Lunes, 12 de marzo de 2018

Mensajes diarios
MENSAJE DIARIO DE MARÍA, ROSA DE LA PAZ, TRANSMITIDO EN EL CENTRO MARIANO DE FIGUEIRA, MINAS GERAIS, BRASIL, AL VIDENTE FRAY ELÍAS DEL SAGRADO CORAZÓN

La Hora de confirmar el Compromiso

Queridos hijos:

Llegó la hora de confirmar ante el Padre, su compromiso incondicional al servicio, a la donación, a la disponibilidad y al mayor tiempo de servir a Dios.

Llegó la hora, después de estos últimos diez años de Gracias y de bendiciones, de que los Hijos de María se confirmen ante el Plan de Dios que espera realizarse a través de sus vidas.

Hijos, llegó la hora para los viejos servidores de la Obra de confirmarse ante el Plan de Dios y de donar aún más su tiempo como solo algunos ya lo donan integralmente, sin horas, sin sueño y sin condiciones.

Queridos hijos, llegó la hora de confirmar su compromiso con las diferentes fases de la Obra y, sobre todo, con las bases espirituales, las que se encuentran expresadas por medio de las Comunidades-Luz y de su vida grupal.

Hijos, llegó la hora de confirmar y de asumir su compromiso ante el Padre dentro de esta Obra que fue concebida hace años y no estar más en medios caminos, sino de decidirse por el despertar definitivo y por la evolución.

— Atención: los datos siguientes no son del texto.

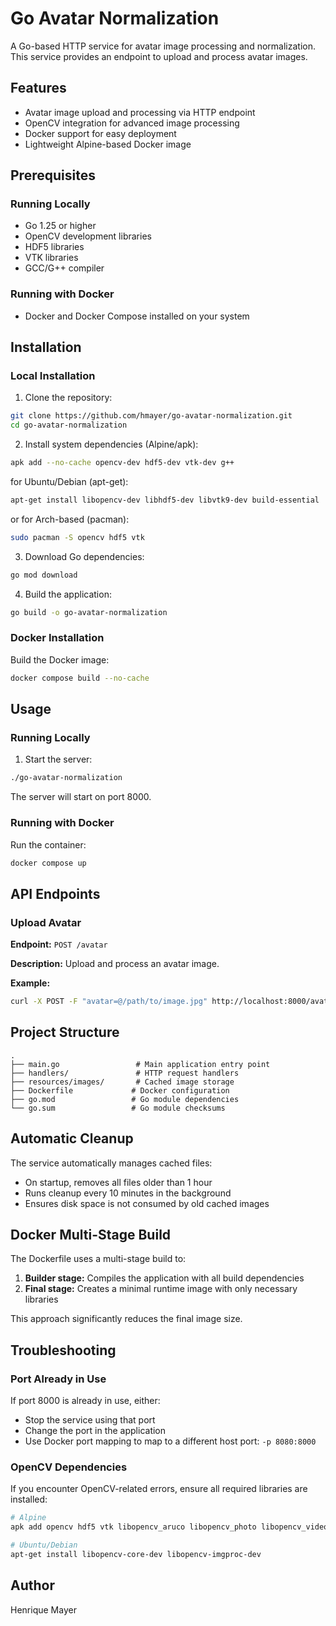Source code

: # Go Avatar Normalization

A Go-based HTTP service for avatar image processing and normalization.
This service provides an endpoint to upload and process avatar images.

## Features

- Avatar image upload and processing via HTTP endpoint
- OpenCV integration for advanced image processing
- Docker support for easy deployment
- Lightweight Alpine-based Docker image

## Prerequisites

### Running Locally
- Go 1.25 or higher
- OpenCV development libraries
- HDF5 libraries
- VTK libraries
- GCC/G++ compiler

### Running with Docker
- Docker and Docker Compose installed on your system

## Installation

### Local Installation

1. Clone the repository:
```bash
git clone https://github.com/hmayer/go-avatar-normalization.git
cd go-avatar-normalization
```

2. Install system dependencies (Alpine/apk):
```bash
apk add --no-cache opencv-dev hdf5-dev vtk-dev g++
```
for Ubuntu/Debian (apt-get):
```bash
apt-get install libopencv-dev libhdf5-dev libvtk9-dev build-essential
```
or for Arch-based (pacman):
```bash
sudo pacman -S opencv hdf5 vtk
```

3. Download Go dependencies:
```bash
go mod download
```

4. Build the application:
```bash
go build -o go-avatar-normalization
```

### Docker Installation

Build the Docker image:
```bash
docker compose build --no-cache
```
## Usage

### Running Locally

1. Start the server:
```bash
./go-avatar-normalization
```
The server will start on port 8000.

### Running with Docker

Run the container:
```bash
docker compose up
```

## API Endpoints

### Upload Avatar

**Endpoint:** `POST /avatar`

**Description:** Upload and process an avatar image.

**Example:**
```bash
curl -X POST -F "avatar=@/path/to/image.jpg" http://localhost:8000/avatar
```
## Project Structure
```
.
├── main.go                 # Main application entry point
├── handlers/               # HTTP request handlers
├── resources/images/       # Cached image storage
├── Dockerfile             # Docker configuration
├── go.mod                 # Go module dependencies
└── go.sum                 # Go module checksums
```
## Automatic Cleanup

The service automatically manages cached files:
- On startup, removes all files older than 1 hour
- Runs cleanup every 10 minutes in the background
- Ensures disk space is not consumed by old cached images

## Docker Multi-Stage Build

The Dockerfile uses a multi-stage build to:
1. **Builder stage:** Compiles the application with all build dependencies
2. **Final stage:** Creates a minimal runtime image with only necessary libraries

This approach significantly reduces the final image size.

## Troubleshooting

### Port Already in Use
If port 8000 is already in use, either:
- Stop the service using that port
- Change the port in the application
- Use Docker port mapping to map to a different host port: `-p 8080:8000`

### OpenCV Dependencies
If you encounter OpenCV-related errors, ensure all required libraries are installed:
```bash
# Alpine
apk add opencv hdf5 vtk libopencv_aruco libopencv_photo libopencv_video libstdc++ libgcc

# Ubuntu/Debian
apt-get install libopencv-core-dev libopencv-imgproc-dev
```
## Author

Henrique Mayer
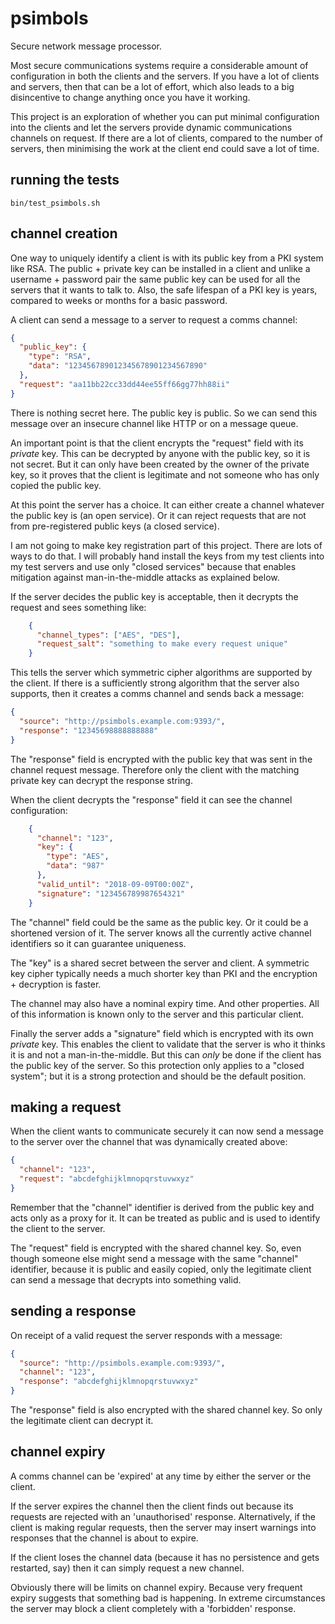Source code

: # psimbols

Secure network message processor.

Most secure communications systems require a considerable amount of
configuration in both the clients and the servers. If you have a lot
of clients and servers, then that can be a lot of effort, which
also leads to a big disincentive to change anything once you have it
working.

This project is an exploration of whether you can put minimal configuration
into the clients and let the servers provide dynamic communications channels
on request. If there are a lot of clients, compared to the number of servers,
then minimising the work at the client end could save a lot of time.

## running the tests

```
bin/test_psimbols.sh
```

## channel creation

One way to uniquely identify a client is with its public key from a PKI
system like RSA. The public + private key can be installed in a client
and unlike a username + password pair the same public key can be used for
all the servers that it wants to talk to. Also, the safe lifespan of a PKI
key is years, compared to weeks or months for a basic password.

A client can send a message to a server to request a comms channel:
```json
{
  "public_key": {
    "type": "RSA",
    "data": "123456789012345678901234567890"
  },
  "request": "aa11bb22cc33dd44ee55ff66gg77hh88ii"
}
```

There is nothing secret here. The public key is public. So we can send
this message over an insecure channel like HTTP or on a message queue.

An important point is that the client encrypts the "request" field
with its *private* key. This can be decrypted by anyone with the public key,
so it is not secret. But it can only have been created by the owner of the
private key, so it proves that the client is legitimate and not someone who
has only copied the public key.

At this point the server has a choice. It can either create a channel
whatever the public key is (an open service). Or it can reject requests
that are not from pre-registered public keys (a closed service).

I am not going to make key registration part of this project. There are
lots of ways to do that. I will probably hand install the keys from my
test clients into my test servers and use only "closed services" because
that enables mitigation against man-in-the-middle attacks as explained below.

If the server decides the public key is acceptable, then it decrypts the
request and sees something like:
```json
    {
      "channel_types": ["AES", "DES"],
      "request_salt": "something to make every request unique"
    }
```

This tells the server which symmetric cipher algorithms are supported by
the client. If there is a sufficiently strong algorithm that the server
also supports, then it creates a comms channel and sends back a message:
```json
{
  "source": "http://psimbols.example.com:9393/",
  "response": "12345698888888888"
}
```

The "response" field is encrypted with the public key that was sent in
the channel request message. Therefore only the client with the matching
private key can decrypt the response string.

When the client decrypts the "response" field it can see the channel
configuration:
```json
    {
      "channel": "123",
      "key": {
        "type": "AES",
        "data": "987"
      },
      "valid_until": "2018-09-09T00:00Z",
      "signature": "123456789987654321"
    }
```

The "channel" field could be the same as the public key. Or it could be
a shortened version of it. The server knows all the currently active
channel identifiers so it can guarantee uniqueness.

The "key" is a shared secret between the server and client. A symmetric key
cipher typically needs a much shorter key than PKI and the encryption +
decryption is faster.

The channel may also have a nominal expiry time. And other properties. All
of this information is known only to the server and this particular client.

Finally the server adds a "signature" field which is encrypted with its
own *private* key. This enables the client to validate that the server is
who it thinks it is and not a man-in-the-middle. But this can *only* be
done if the client has the public key of the server. So this protection
only applies to a "closed system"; but it is a strong protection and should
be the default position.

## making a request

When the client wants to communicate securely it can now send a message
to the server over the channel that was dynamically created above:
```json
{
  "channel": "123",
  "request": "abcdefghijklmnopqrstuvwxyz"
}
```

Remember that the "channel" identifier is derived from the public key and
acts only as a proxy for it. It can be treated as public and is used to
identify the client to the server.

The "request" field is encrypted with the shared channel key. So, even
though someone else might send a message with the same "channel" identifier,
because it is public and easily copied, only the legitimate client can
send a message that decrypts into something valid.

## sending a response

On receipt of a valid request the server responds with a message:
```json
{
  "source": "http://psimbols.example.com:9393/",
  "channel": "123",
  "response": "abcdefghijklmnopqrstuvwxyz"
}
```

The "response" field is also encrypted with the shared channel key. So only
the legitimate client can decrypt it.

## channel expiry

A comms channel can be 'expired' at any time by either the server or the
client.

If the server expires the channel then the client finds out because its
requests are rejected with an 'unauthorised' response. Alternatively, if
the client is making regular requests, then the server may insert warnings
into responses that the channel is about to expire. 

If the client loses the channel data (because it has no persistence and
gets restarted, say) then it can simply request a new channel.

Obviously there will be limits on channel expiry. Because very frequent
expiry suggests that something bad is happening. In extreme circumstances
the server may block a client completely with a 'forbidden' response.
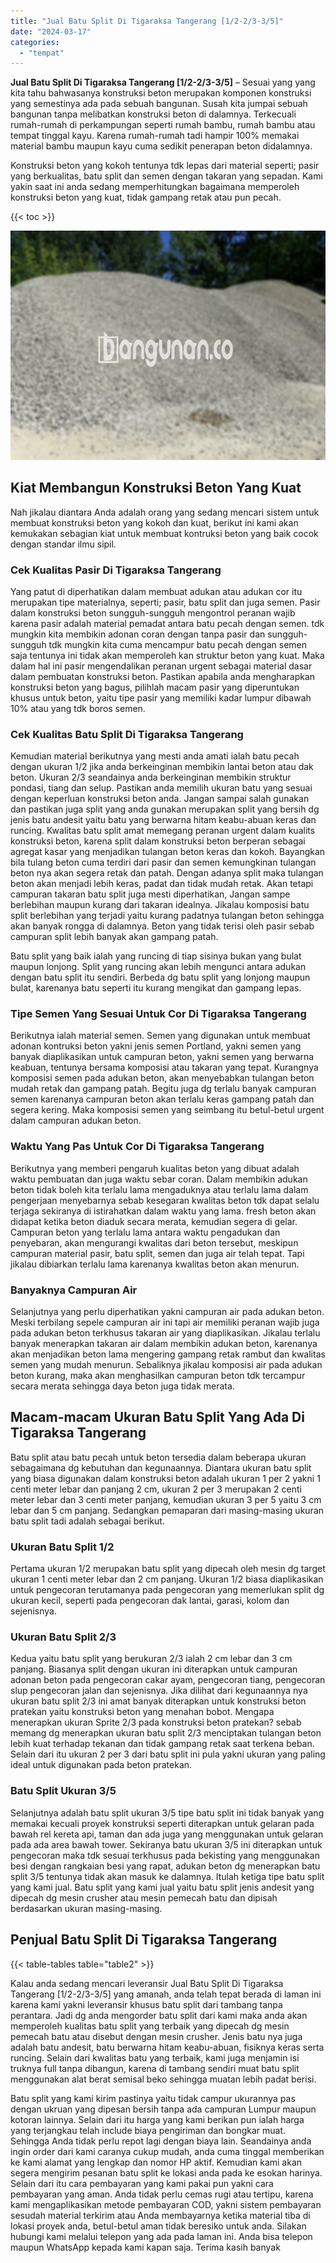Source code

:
 ```yaml
---
title: "Jual Batu Split Di Tigaraksa Tangerang [1/2-2/3-3/5]"
date: "2024-03-17"
categories: 
  - "tempat"
---
```


**Jual Batu Split Di Tigaraksa Tangerang \[1/2-2/3-3/5\]** – Sesuai yang yang kita tahu bahwasanya konstruksi beton merupakan komponen konstruksi yang semestinya ada pada sebuah bangunan. Susah kita jumpai sebuah bangunan tanpa melibatkan konstruksi beton di dalamnya. Terkecuali rumah-rumah di perkampungan seperti rumah bambu, rumah bambu atau tempat tinggal kayu. Karena rumah-rumah tadi hampir 100% memakai material bambu maupun kayu cuma sedikit penerapan beton didalamnya.

Konstruksi beton yang kokoh tentunya tdk lepas dari material seperti; pasir yang berkualitas, batu split dan semen dengan takaran yang sepadan. Kami yakin saat ini anda sedang memperhitungkan bagaimana memperoleh konstruksi beton yang kuat, tidak gampang retak atau pun pecah.

{{< toc >}}

![Jual Batu Split Di Tigaraksa Tangerang [1/2-2/3-3/5]](/images/jual-batu-split-03.png)

## Kiat Membangun Konstruksi Beton Yang Kuat

Nah jikalau diantara Anda adalah orang yang sedang mencari sistem untuk membuat konstruksi beton yang kokoh dan kuat, berikut ini kami akan kemukakan sebagian kiat untuk membuat kontruksi beton yang baik cocok dengan standar ilmu sipil.

### Cek Kualitas Pasir Di Tigaraksa Tangerang

Yang patut di diperhatikan dalam membuat adukan atau adukan cor itu merupakan tipe materialnya, seperti; pasir, batu split dan juga semen. Pasir dalam konstruksi beton sungguh-sungguh mengontrol peranan wajib karena pasir adalah material pemadat antara batu pecah dengan semen. tdk mungkin kita membikin adonan coran dengan tanpa pasir dan sungguh-sungguh tdk mungkin kita cuma mencampur batu pecah dengan semen saja tentunya ini tidak akan memperoleh kan struktur beton yang kuat. Maka dalam hal ini pasir mengendalikan peranan urgent sebagai material dasar dalam pembuatan konstruksi beton. Pastikan apabila anda mengharapkan konstruksi beton yang bagus, pilihlah macam pasir yang diperuntukan khusus untuk beton, yaitu tipe pasir yang memiliki kadar lumpur dibawah 10% atau yang tdk boros semen.

### Cek Kualitas Batu Split Di Tigaraksa Tangerang

Kemudian material berikutnya yang mesti anda amati ialah batu pecah dengan ukuran 1/2 jika anda berkeinginan membikin lantai beton atau dak beton. Ukuran 2/3 seandainya anda berkeinginan membikin struktur pondasi, tiang dan selup. Pastikan anda memilih ukuran batu yang sesuai dengan keperluan konstruksi beton anda. Jangan sampai salah gunakan dan pastikan juga split yang anda gunakan merupakan split yang bersih dg jenis batu andesit yaitu batu yang berwarna hitam keabu-abuan keras dan runcing. Kwalitas batu split amat memegang peranan urgent dalam kualits konstruksi beton, karena split dalam konstruksi beton berperan sebagai agregat kasar yang menjadikan tulangan beton keras dan kokoh. Bayangkan bila tulang beton cuma terdiri dari pasir dan semen kemungkinan tulangan beton nya akan segera retak dan patah. Dengan adanya split maka tulangan beton akan menjadi lebih keras, padat dan tidak mudah retak. Akan tetapi campuran takaran batu split juga mesti diperhatikan, Jangan sampe berlebihan maupun kurang dari takaran idealnya. Jikalau komposisi batu split berlebihan yang terjadi yaitu kurang padatnya tulangan beton sehingga akan banyak rongga di dalamnya. Beton yang tidak terisi oleh pasir sebab campuran split lebih banyak akan gampang patah.

Batu split yang baik ialah yang runcing di tiap sisinya bukan yang bulat maupun lonjong. Split yang runcing akan lebih mengunci antara adukan dengan batu split itu sendiri. Berbeda dg batu split yang lonjong maupun bulat, karenanya batu seperti itu kurang mengikat dan gampang lepas.

### Tipe Semen Yang Sesuai Untuk Cor Di Tigaraksa Tangerang

Berikutnya ialah material semen. Semen yang digunakan untuk membuat adonan kontruksi beton yakni jenis semen Portland, yakni semen yang banyak diaplikasikan untuk campuran beton, yakni semen yang berwarna keabuan, tentunya bersama komposisi atau takaran yang tepat. Kurangnya komposisi semen pada adukan beton, akan menyebabkan tulangan beton mudah retak dan gampang patah. Begitu juga dg terlalu banyak campuran semen karenanya campuran beton akan terlalu keras gampang patah dan segera kering. Maka komposisi semen yang seimbang itu betul-betul urgent dalam campuran adukan beton.

### Waktu Yang Pas Untuk Cor Di Tigaraksa Tangerang

Berikutnya yang memberi pengaruh kualitas beton yang dibuat adalah waktu pembuatan dan juga waktu sebar coran. Dalam membikin adukan beton tidak boleh kita terlalu lama mengaduknya atau terlalu lama dalam pengerjaan menyebarnya sebab kesegaran kwalitas beton tdk dapat selalu terjaga sekiranya di istirahatkan dalam waktu yang lama. fresh beton akan didapat ketika beton diaduk secara merata, kemudian segera di gelar. Campuran beton yang terlalu lama antara waktu pengadukan dan penyebaran, akan mengurangi kwalitas dari beton tersebut, meskipun campuran material pasir, batu split, semen dan juga air telah tepat. Tapi jikalau dibiarkan terlalu lama karenanya kwalitas beton akan menurun.

### Banyaknya Campuran Air

Selanjutnya yang perlu diperhatikan yakni campuran air pada adukan beton. Meski terbilang sepele campuran air ini tapi air memiliki peranan wajib juga pada adukan beton terkhusus takaran air yang diaplikasikan. Jikalau terlalu banyak menerapkan takaran air dalam membikin adukan beton, karenanya akan menjadikan beton lama mengering gampang retak rambut dan kwalitas semen yang mudah menurun. Sebaliknya jikalau komposisi air pada adukan beton kurang, maka akan menghasilkan campuran beton tdk tercampur secara merata sehingga daya beton juga tidak merata.

## Macam-macam Ukuran Batu Split Yang Ada Di Tigaraksa Tangerang

Batu split atau batu pecah untuk beton tersedia dalam beberapa ukuran sebagaimana dg kebutuhan dan kegunaannya. Diantara ukuran batu split yang biasa digunakan dalam konstruksi beton adalah ukuran 1 per 2 yakni 1 centi meter lebar dan panjang 2 cm, ukuran 2 per 3 merupakan 2 centi meter lebar dan 3 centi meter panjang, kemudian ukuran 3 per 5 yaitu 3 cm lebar dan 5 cm panjang. Sedangkan pemaparan dari masing-masing ukuran batu split tadi adalah sebagai berikut.

### Ukuran Batu Split 1/2

Pertama ukuran 1/2 merupakan batu split yang dipecah oleh mesin dg target ukuran 1 centi meter lebar dan 2 cm panjang. Ukuran 1/2 biasa diaplikasikan untuk pengecoran terutamanya pada pengecoran yang memerlukan split dg ukuran kecil, seperti pada pengecoran dak lantai, garasi, kolom dan sejenisnya.

### Ukuran Batu Split 2/3

Kedua yaitu batu split yang berukuran 2/3 ialah 2 cm lebar dan 3 cm panjang. Biasanya split dengan ukuran ini diterapkan untuk campuran adonan beton pada pengecoran cakar ayam, pengecoran tiang, pengecoran slup pengecoran jalan dan sejenisnya. Jika dilihat dari kegunaannya nya ukuran batu split 2/3 ini amat banyak diterapkan untuk konstruksi beton pratekan yaitu konstruksi beton yang menahan bobot. Mengapa menerapkan ukuran Sprite 2/3 pada konstruksi beton pratekan? sebab memang dg menerapkan ukuran batu split 2/3 menciptakan tulangan beton lebih kuat terhadap tekanan dan tidak gampang retak saat terkena beban. Selain dari itu ukuran 2 per 3 dari batu split ini pula yakni ukuran yang paling ideal untuk digunakan pada beton pratekan.

### Batu Split Ukuran 3/5

Selanjutnya adalah batu split ukuran 3/5 tipe batu split ini tidak banyak yang memakai kecuali proyek konstruksi seperti diterapkan untuk gelaran pada bawah rel kereta api, taman dan ada juga yang menggunakan untuk gelaran pada ada area bawah tower. Sekiranya batu ukuran 3/5 ini diterapkan untuk pengecoran maka tdk sesuai terkhusus pada bekisting yang menggunakan besi dengan rangkaian besi yang rapat, adukan beton dg menerapkan batu split 3/5 tentunya tidak akan masuk ke dalamnya. Itulah ketiga tipe batu split yang kami jual. Batu split yang kami jual yaitu batu split jenis andesit yang dipecah dg mesin crusher atau mesin pemecah batu dan dipisah berdasarkan ukuran masing-masing.

## Penjual Batu Split Di Tigaraksa Tangerang

{{< table-tables table="table2" >}}

Kalau anda sedang mencari leveransir Jual Batu Split Di Tigaraksa Tangerang \[1/2-2/3-3/5\] yang amanah, anda telah tepat berada di laman ini karena kami yakni leveransir khusus batu split dari tambang tanpa perantara. Jadi dg anda mengorder batu split dari kami maka anda akan memperoleh kualitas batu split yang terbaik yang dipecah dg mesin pemecah batu atau disebut dengan mesin crusher. Jenis batu nya juga adalah batu andesit, batu berwarna hitam keabu-abuan, fisiknya keras serta runcing. Selain dari kwalitas batu yang terbaik, kami juga menjamin isi truknya full tanpa dibangun, karena di tambang sendiri muat batu split menggunakan alat berat semisal beko sehingga muatan lebih padat berisi.

Batu split yang kami kirim pastinya yaitu tidak campur ukurannya pas dengan ukruan yang dipesan bersih tanpa ada campuran Lumpur maupun kotoran lainnya. Selain dari itu harga yang kami berikan pun ialah harga yang terjangkau telah include biaya pengiriman dan bongkar muat. Sehingga Anda tidak perlu repot lagi dengan biaya lain. Seandainya anda ingin order dari kami caranya cukup mudah, anda cuma tinggal memberikan ke kami alamat yang lengkap dan nomor HP aktif. Kemudian kami akan segera mengirim pesanan batu split ke lokasi anda pada ke esokan harinya. Selain dari itu cara pembayaran yang kami pakai pun yakni cara pembayaran yang aman. Anda tidak perlu cemas rugi atau tertipu, karena kami mengaplikasikan metode pembayaran COD, yakni sistem pembayaran sesudah material terkirim atau Anda membayarnya ketika material tiba di lokasi proyek anda, betul-betul aman tidak beresiko untuk anda. Silakan hubungi kami melalui telepon yang ada pada laman ini. Anda bisa telepon maupun WhatsApp kepada kami kapan saja. Terima kasih banyak
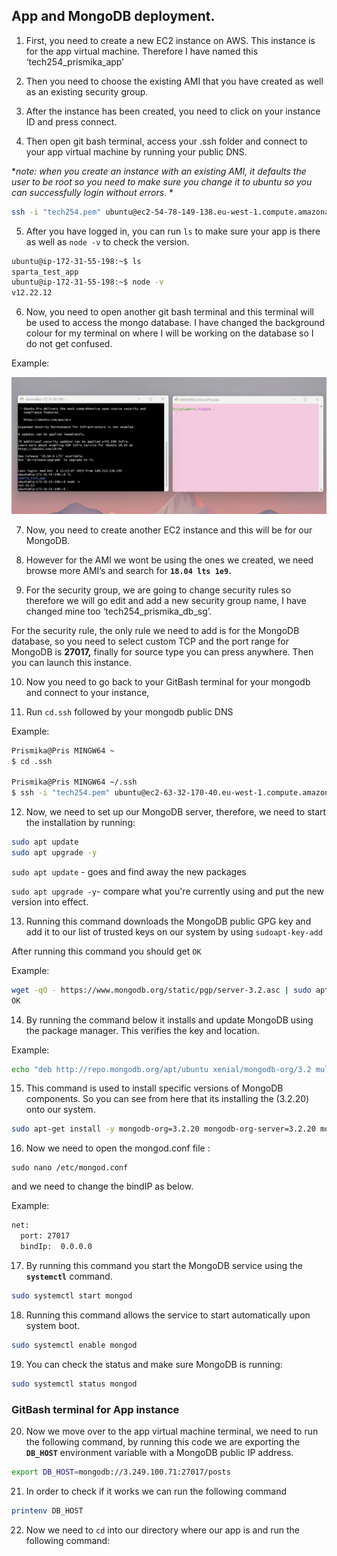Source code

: 
## App and MongoDB deployment. 

1) First, you need to create a new EC2 instance on AWS. This instance is for the app virtual machine. Therefore I have named this ‘tech254_prismika_app’

2) Then you need to  choose the existing AMI that you have created as well as an existing security group. 

3) After the instance has been created, you need to click on your instance ID and press connect. 

4) Then open git bash terminal, access your .ssh folder and connect to your app virtual machine by running your public DNS. 

**note: when you create an instance with an existing AMI, it defaults the user to be root so you need to make sure you change it to ubuntu so you can successfully login without errors*. *

```bash
ssh -i "tech254.pem" ubuntu@ec2-54-78-149-138.eu-west-1.compute.amazonaws.com
```

5) After you have logged in, you can run `ls` to make sure your app is there as well as `node -v` to check the version.

```bash
ubuntu@ip-172-31-55-198:~$ ls
sparta_test_app
ubuntu@ip-172-31-55-198:~$ node -v
v12.22.12
```

6) Now, you need to open another git bash terminal and this terminal will be used to access the mongo database. I have changed the background colour for my terminal on where I will be working on the database so I do not get confused. 

Example:

![Alt text](images/gitbash_terminal.png)

7) Now, you need to create another EC2 instance and this will be for our MongoDB. 

8) However for the AMI we wont be using the ones we created, we need browse more AMI’s and search for **`18.04 lts 1e9`.** 

9) For the security group, we are going to change security rules so therefore we will go edit and add a new security group name, I have changed mine too ‘tech254_prismika_db_sg’.

For the security rule, the only rule we need to add is for the MongoDB database, so you need to select custom TCP and the port range for MongoDB is **27017,** finally for source type you can press anywhere. Then you can launch this instance. 

10) Now you need to go back to your GitBash terminal for your mongodb and connect to your instance, 

11) Run `cd.ssh` followed by your mongodb public DNS 

Example: 

```bash
Prismika@Pris MINGW64 ~
$ cd .ssh

Prismika@Pris MINGW64 ~/.ssh
$ ssh -i "tech254.pem" ubuntu@ec2-63-32-170-40.eu-west-1.compute.amazonaws.com
```

12) Now, we need to set up our MongoDB server, therefore, we need to start the installation by running: 

```bash
sudo apt update 
sudo apt upgrade -y
```

`sudo apt update` - goes and find away the new packages 

`sudo apt upgrade -y`- compare what you're currently using and put the new version into effect.

13) Running this command downloads the MongoDB public GPG key and add it to our list of trusted keys on our system by using `sudoapt-key-add` 

After running this command you should get `OK` 

Example: 

```bash
wget -qO - https://www.mongodb.org/static/pgp/server-3.2.asc | sudo apt-key add -
OK
```

14) By running the command below it installs and update MongoDB using the package manager. This verifies the key and location. 

Example:

```bash
echo "deb http://repo.mongodb.org/apt/ubuntu xenial/mongodb-org/3.2 multiverse" | sudo tee /etc/apt/sources.list.d/mongodb-org-3.2.list
```

15) This command is used to install specific versions of MongoDB components. So you can see from here that its installing the (3.2.20) onto our system. 

```bash
sudo apt-get install -y mongodb-org=3.2.20 mongodb-org-server=3.2.20 mongodb-org-shell=3.2.20 mongodb-org-mongos=3.2.20 mongodb-org-tools=3.2.20
```

16) Now we need to open the mongod.conf file :

```basic
sudo nano /etc/mongod.conf
```

and we need to change the bindIP as below.

Example: 

```bash
net:
  port: 27017
  bindIp:  0.0.0.0
```

17) By running this command you start the MongoDB service using the **`systemctl`** command. 

```bash
sudo systemctl start mongod
```

18) Running this command allows the service to start automatically upon system boot.

```bash
sudo systemctl enable mongod
```

19) You can check the status and make sure MongoDB is running:

```bash
sudo systemctl status mongod
```

### GitBash terminal for App instance

20) Now we move over to the app virtual machine terminal, we need to run the following command, by running this code we are exporting the **`DB_HOST`** environment variable with a MongoDB public IP address. 

```bash
export DB_HOST=mongodb://3.249.100.71:27017/posts 
```

21) In order to check if it works we can run the following command 

```bash
printenv DB_HOST
```

22) Now we need to `cd` into our directory where our app is and run the following command:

Queridos hijos, llegó la hora de vivir la espiritualidad y el Propósito enteramente, y no solo los fines de semana o en las horas libres del día.

Llegó la hora, hijos, de asumir lo que en verdad vinieron a asumir en esta vida, de asumir un servicio integral y definitivo por un planeta y por una humanidad enferma y dormida.

Queridos hijos, llegó la hora de que vivan lo que dicen que deben vivir, de que no estén en términos medios o estén buscando saciar sus carencias o incomprensiones en otros lugares.

Esta Obra de amor y de redención incondicional es la que les ofrece Mi Hijo por millones de almas más, las que algún día deberán despertar, así como ustedes despertaron.

Hijos Míos, llegó la hora de que den el paso y no lo piensen más, el Padre espera por ustedes para poder manifestar Su Plan de Rescate y, sobre todo, espera su integral adhesión a todos Sus pedidos dentro de esta Obra de amor que ustedes viven.

Llegó la hora, hijos, de que por ustedes mismos perciban y se den cuenta lo que no están haciendo, lo que no están sacrificando u ofreciendo por un objetivo mayor.

Hijos Míos, llegó la hora de que coloquen sus pies en un solo camino, en una sola senda.

Les digo esto, hijos, porque el tiempo pasa y no podrán esperar treinta años más para poder definir sus caminos.

Ya no pueden buscar solamente los beneficios personales dentro de la Obra, ya no pueden solo aspirar a las Gracias del Cielo y no hacer sacrificios ni esfuerzos que deben ser inmediatos.

Ya no pueden, hijos, solo estar presentes cuando todo está por comenzar en los encuentros de oración o de instrucción.

¿Dónde está ese fuego que antes los encendía de amor por las Comunidades?

¿Dónde está ese fuego interior que antes los llevaba a darlo todo por amor, a preparar cada espacio, a estar presente con anticipación para celebrar con los hermanos?

Hijos, ya no hay tiempo, esa es la verdad.

Ya no son niños mimados por su Madre Celeste, ya son siervos y discípulos consagrados por Mi Hijo. ¿Qué esperan para dar el paso?

Les pido, hijos, que estos próximos encuentros que llegarán les ayuden a confirmarse y a no refugiarse en sus casas y modos de vida, ya que hay mucho por hacer y las naciones día a día se desestabilizan.

Hijos, Soy su Madre Celestial y los necesito a Mi lado de una forma incondicional.

Me entristecen las conveniencias personales o los gustos. Yo los quiero disponibles, inmediatos, vigilantes y guardianes de Mi Obra, eso permitirá ante el Universo que Yo pueda estar más tiempo entre ustedes.

Mis soldados de siempre ya están cansados de luchar solos y llegará un día en que no podrán levantarse del suelo por estar exhaustos de tanto trabajar.

Ofrézcanse al Plan, de verdad. No asuman tareas livianas, la Obra exige de más manos, pero sobre todo de más corazones incondicionales.

¡Les agradezco por escucharme de corazón y sin resistencias!